(Source data)

=== Section Start ===

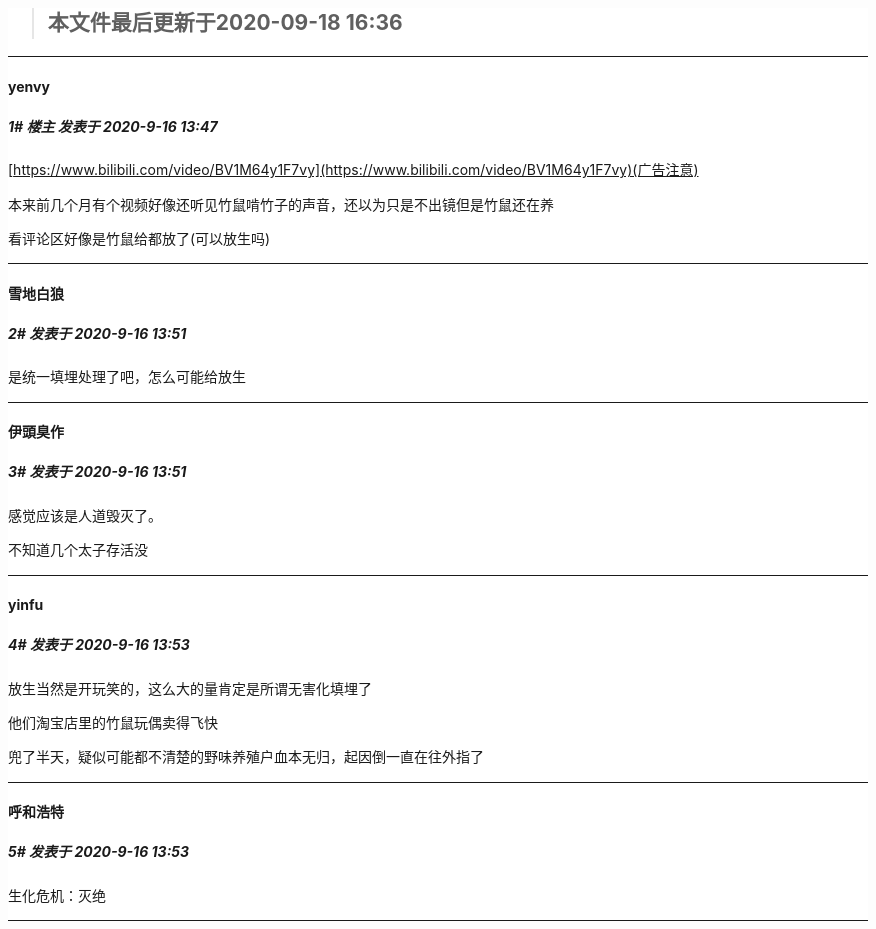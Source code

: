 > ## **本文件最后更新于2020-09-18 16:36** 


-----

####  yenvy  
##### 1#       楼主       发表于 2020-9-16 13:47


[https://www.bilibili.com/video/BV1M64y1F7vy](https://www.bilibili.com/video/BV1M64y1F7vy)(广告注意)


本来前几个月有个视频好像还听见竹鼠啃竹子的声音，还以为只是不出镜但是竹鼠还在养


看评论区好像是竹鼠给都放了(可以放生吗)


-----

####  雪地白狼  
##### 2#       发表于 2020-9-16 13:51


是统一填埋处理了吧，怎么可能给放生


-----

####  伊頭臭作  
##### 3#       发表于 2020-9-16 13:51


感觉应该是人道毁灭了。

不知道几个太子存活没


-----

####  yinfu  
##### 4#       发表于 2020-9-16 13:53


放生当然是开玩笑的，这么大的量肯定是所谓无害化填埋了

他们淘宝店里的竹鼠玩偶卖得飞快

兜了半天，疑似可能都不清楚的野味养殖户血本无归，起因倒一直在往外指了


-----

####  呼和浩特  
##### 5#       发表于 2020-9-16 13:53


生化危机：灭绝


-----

=== Section End ===
=== Section Start ===

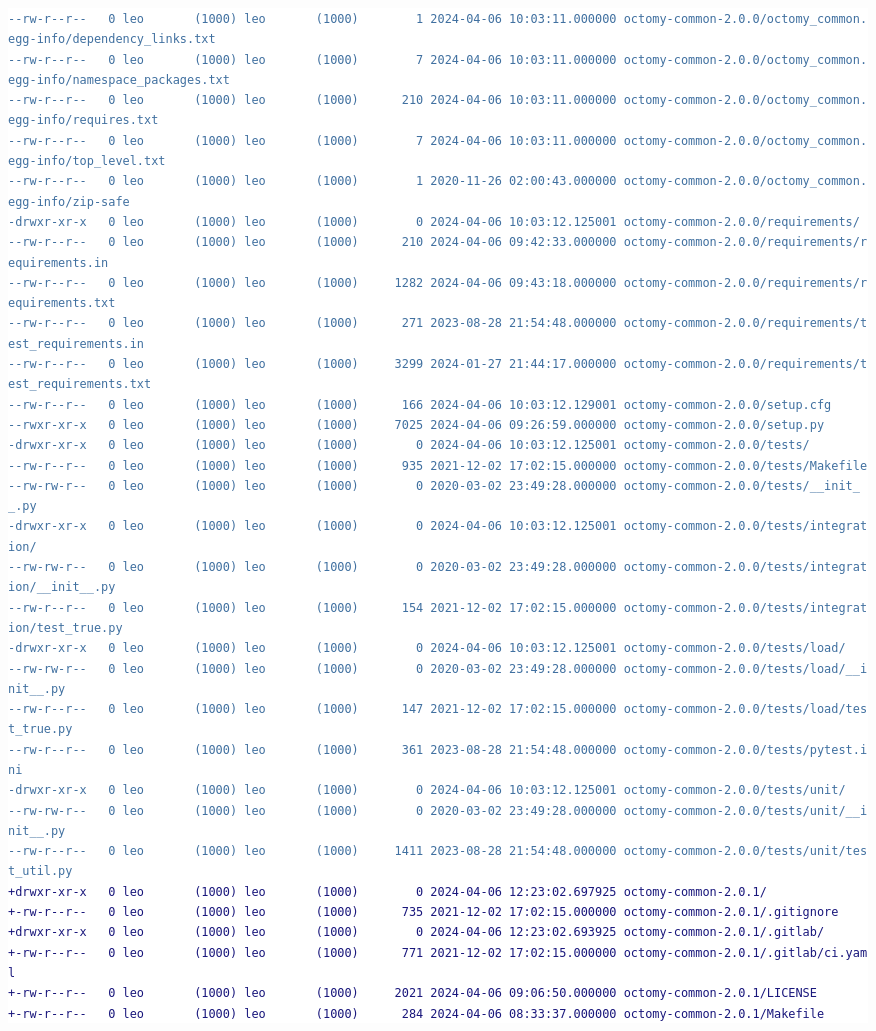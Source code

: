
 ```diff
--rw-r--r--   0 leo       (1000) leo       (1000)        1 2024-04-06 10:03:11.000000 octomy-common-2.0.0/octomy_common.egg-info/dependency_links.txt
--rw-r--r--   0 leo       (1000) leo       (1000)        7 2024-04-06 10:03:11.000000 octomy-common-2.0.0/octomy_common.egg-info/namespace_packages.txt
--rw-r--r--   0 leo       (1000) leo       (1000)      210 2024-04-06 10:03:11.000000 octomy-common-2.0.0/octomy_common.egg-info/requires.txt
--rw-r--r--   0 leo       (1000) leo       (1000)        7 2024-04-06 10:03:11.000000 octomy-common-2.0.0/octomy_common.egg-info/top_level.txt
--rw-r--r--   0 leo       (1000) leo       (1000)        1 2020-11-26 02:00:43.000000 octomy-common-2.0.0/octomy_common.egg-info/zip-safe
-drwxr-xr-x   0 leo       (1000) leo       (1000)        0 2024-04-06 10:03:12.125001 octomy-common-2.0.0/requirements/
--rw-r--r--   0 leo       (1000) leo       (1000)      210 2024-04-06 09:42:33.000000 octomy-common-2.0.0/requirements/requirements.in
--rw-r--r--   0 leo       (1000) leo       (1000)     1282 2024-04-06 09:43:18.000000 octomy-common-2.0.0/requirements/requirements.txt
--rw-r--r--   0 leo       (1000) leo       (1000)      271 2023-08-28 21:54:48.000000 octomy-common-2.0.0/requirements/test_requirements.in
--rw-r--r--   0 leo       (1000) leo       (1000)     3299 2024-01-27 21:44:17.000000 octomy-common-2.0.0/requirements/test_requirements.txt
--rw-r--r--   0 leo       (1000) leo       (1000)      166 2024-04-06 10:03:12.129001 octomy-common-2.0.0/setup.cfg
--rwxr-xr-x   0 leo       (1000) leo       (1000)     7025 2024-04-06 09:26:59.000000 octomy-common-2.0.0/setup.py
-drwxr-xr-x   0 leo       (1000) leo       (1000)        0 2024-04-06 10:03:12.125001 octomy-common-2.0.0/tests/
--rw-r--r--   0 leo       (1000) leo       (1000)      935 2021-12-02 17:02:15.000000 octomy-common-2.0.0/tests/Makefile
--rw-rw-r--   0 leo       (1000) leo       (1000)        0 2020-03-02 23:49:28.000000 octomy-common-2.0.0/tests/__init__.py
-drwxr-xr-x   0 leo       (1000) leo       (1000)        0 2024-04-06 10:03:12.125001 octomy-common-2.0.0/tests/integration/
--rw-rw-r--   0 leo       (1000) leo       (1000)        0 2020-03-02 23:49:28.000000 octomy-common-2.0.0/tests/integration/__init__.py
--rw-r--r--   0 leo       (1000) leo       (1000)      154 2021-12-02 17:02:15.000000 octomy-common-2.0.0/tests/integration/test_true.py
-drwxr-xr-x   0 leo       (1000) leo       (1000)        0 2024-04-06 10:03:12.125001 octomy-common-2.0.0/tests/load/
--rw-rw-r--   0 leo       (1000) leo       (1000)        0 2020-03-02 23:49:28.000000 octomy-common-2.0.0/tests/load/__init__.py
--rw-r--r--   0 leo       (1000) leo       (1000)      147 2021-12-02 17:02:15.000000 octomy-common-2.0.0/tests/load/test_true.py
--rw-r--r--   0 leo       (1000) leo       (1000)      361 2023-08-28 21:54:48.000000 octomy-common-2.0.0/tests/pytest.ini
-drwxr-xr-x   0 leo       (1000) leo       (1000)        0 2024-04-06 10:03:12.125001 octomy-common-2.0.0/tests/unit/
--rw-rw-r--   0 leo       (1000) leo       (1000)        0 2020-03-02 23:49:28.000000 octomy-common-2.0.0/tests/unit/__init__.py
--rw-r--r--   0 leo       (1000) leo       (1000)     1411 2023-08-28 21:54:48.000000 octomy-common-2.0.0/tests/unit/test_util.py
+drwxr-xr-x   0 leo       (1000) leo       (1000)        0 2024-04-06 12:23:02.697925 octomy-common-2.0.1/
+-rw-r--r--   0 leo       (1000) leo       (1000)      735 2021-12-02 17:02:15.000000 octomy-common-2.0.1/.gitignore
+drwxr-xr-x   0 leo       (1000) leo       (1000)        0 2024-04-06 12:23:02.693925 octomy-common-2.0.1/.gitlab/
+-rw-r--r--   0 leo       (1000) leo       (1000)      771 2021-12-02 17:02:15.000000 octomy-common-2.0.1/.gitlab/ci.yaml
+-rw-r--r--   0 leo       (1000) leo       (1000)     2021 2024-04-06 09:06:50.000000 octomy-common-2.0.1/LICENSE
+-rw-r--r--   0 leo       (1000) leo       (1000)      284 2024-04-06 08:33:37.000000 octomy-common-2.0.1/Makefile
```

=== Section End ===

WORK INSTRUCTION: Find every line in the records that uses the string "load", then copy it.

THE COMPLETED TASK:
-drwxr-xr-x   0 leo       (1000) leo       (1000)        0 2024-04-06 10:03:12.125001 octomy-common-2.0.0/tests/load/
--rw-rw-r--   0 leo       (1000) leo       (1000)        0 2020-03-02 23:49:28.000000 octomy-common-2.0.0/tests/load/__init__.py
--rw-r--r--   0 leo       (1000) leo       (1000)      147 2021-12-02 17:02:15.000000 octomy-common-2.0.0/tests/load/test_true.py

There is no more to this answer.